Task:
Read the data line by line and say how many lines contain the string "indicator", giving the number alone.

Collected data:
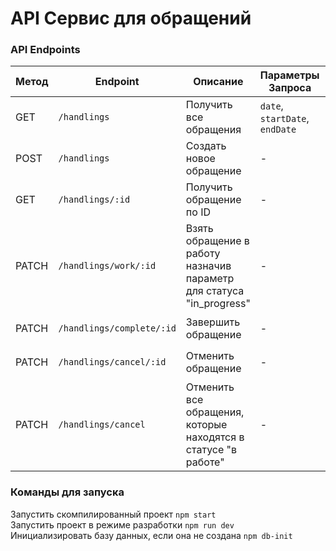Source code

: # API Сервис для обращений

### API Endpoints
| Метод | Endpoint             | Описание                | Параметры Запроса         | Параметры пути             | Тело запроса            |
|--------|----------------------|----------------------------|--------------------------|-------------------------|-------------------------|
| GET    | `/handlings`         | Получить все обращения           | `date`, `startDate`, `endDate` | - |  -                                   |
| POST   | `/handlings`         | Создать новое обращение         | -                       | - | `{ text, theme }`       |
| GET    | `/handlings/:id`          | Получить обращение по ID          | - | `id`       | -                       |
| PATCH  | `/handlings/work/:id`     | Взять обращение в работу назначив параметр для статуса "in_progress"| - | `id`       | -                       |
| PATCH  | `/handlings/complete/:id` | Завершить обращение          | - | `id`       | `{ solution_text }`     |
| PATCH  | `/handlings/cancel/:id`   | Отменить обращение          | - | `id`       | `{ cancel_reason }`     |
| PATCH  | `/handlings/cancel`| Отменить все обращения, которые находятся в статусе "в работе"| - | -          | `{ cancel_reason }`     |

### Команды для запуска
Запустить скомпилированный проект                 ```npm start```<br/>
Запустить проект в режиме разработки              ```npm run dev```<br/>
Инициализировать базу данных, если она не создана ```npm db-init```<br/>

--

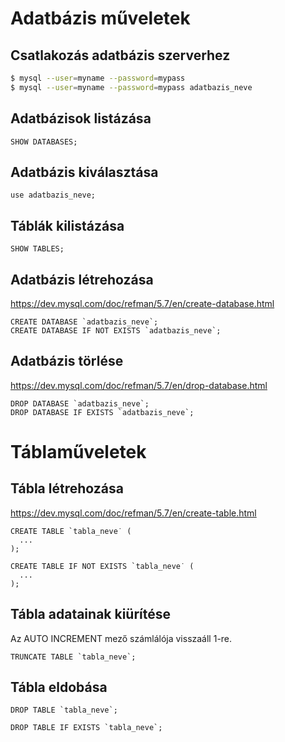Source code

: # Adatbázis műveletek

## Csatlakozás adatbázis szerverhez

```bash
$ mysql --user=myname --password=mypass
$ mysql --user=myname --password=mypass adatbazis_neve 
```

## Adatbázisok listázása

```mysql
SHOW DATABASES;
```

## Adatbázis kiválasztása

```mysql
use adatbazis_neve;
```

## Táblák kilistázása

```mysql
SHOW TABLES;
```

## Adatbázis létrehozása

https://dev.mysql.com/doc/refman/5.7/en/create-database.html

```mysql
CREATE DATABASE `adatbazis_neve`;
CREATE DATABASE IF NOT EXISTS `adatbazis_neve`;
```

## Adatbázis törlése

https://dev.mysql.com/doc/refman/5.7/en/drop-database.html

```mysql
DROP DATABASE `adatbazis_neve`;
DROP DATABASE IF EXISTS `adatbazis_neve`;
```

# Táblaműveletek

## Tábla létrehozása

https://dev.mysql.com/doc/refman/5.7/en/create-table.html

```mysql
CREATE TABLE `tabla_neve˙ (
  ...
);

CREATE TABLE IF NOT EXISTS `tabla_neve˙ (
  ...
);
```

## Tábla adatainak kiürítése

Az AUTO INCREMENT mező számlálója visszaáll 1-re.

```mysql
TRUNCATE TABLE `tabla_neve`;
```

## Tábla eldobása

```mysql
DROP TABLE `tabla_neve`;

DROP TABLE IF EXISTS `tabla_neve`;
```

==

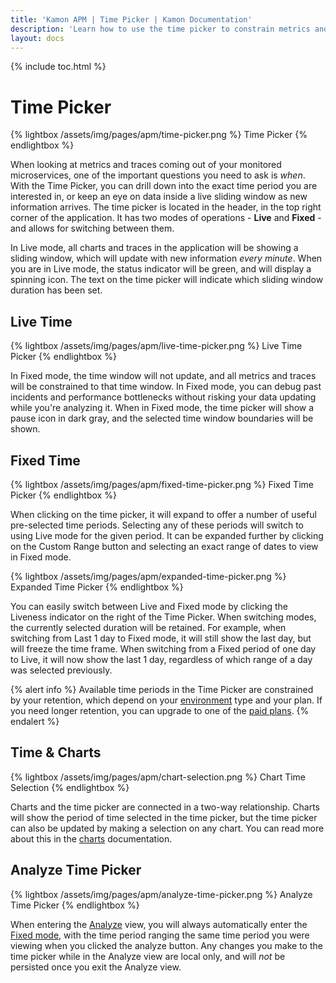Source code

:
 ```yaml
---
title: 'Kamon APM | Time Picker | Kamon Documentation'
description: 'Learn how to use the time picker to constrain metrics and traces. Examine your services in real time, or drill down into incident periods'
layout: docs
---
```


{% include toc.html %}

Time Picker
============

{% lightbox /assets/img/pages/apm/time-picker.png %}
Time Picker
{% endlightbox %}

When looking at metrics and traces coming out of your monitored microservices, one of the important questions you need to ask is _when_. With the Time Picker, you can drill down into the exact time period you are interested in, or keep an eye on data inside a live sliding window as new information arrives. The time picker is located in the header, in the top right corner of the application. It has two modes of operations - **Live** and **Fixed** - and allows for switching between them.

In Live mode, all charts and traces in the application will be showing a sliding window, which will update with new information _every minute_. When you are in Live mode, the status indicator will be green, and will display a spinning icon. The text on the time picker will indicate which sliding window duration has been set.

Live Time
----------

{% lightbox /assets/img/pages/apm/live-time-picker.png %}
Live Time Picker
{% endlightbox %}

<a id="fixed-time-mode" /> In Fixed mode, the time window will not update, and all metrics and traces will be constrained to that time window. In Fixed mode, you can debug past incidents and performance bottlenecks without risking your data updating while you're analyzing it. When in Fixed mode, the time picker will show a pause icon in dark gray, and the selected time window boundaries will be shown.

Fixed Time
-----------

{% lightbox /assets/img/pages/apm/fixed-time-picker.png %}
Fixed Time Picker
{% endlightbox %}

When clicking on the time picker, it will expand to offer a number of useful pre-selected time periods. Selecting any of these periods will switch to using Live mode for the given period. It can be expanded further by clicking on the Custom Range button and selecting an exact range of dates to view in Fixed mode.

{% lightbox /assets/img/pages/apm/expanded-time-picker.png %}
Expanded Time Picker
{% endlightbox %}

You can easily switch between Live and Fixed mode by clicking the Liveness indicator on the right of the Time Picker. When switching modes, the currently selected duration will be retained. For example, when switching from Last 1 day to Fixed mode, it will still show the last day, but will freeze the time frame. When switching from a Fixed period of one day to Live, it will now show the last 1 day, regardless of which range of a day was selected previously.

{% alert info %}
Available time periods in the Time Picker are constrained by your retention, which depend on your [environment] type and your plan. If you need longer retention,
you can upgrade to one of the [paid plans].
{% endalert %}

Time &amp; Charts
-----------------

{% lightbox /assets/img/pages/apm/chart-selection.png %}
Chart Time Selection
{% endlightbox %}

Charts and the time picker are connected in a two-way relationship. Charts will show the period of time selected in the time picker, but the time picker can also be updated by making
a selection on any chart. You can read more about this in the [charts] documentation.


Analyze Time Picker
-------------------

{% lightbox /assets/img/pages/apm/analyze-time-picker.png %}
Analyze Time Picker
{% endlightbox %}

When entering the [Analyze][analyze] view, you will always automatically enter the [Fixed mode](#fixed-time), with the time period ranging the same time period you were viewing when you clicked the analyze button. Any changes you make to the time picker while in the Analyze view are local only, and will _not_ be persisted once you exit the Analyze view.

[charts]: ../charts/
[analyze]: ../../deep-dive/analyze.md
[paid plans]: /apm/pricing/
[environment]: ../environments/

Completed task:
2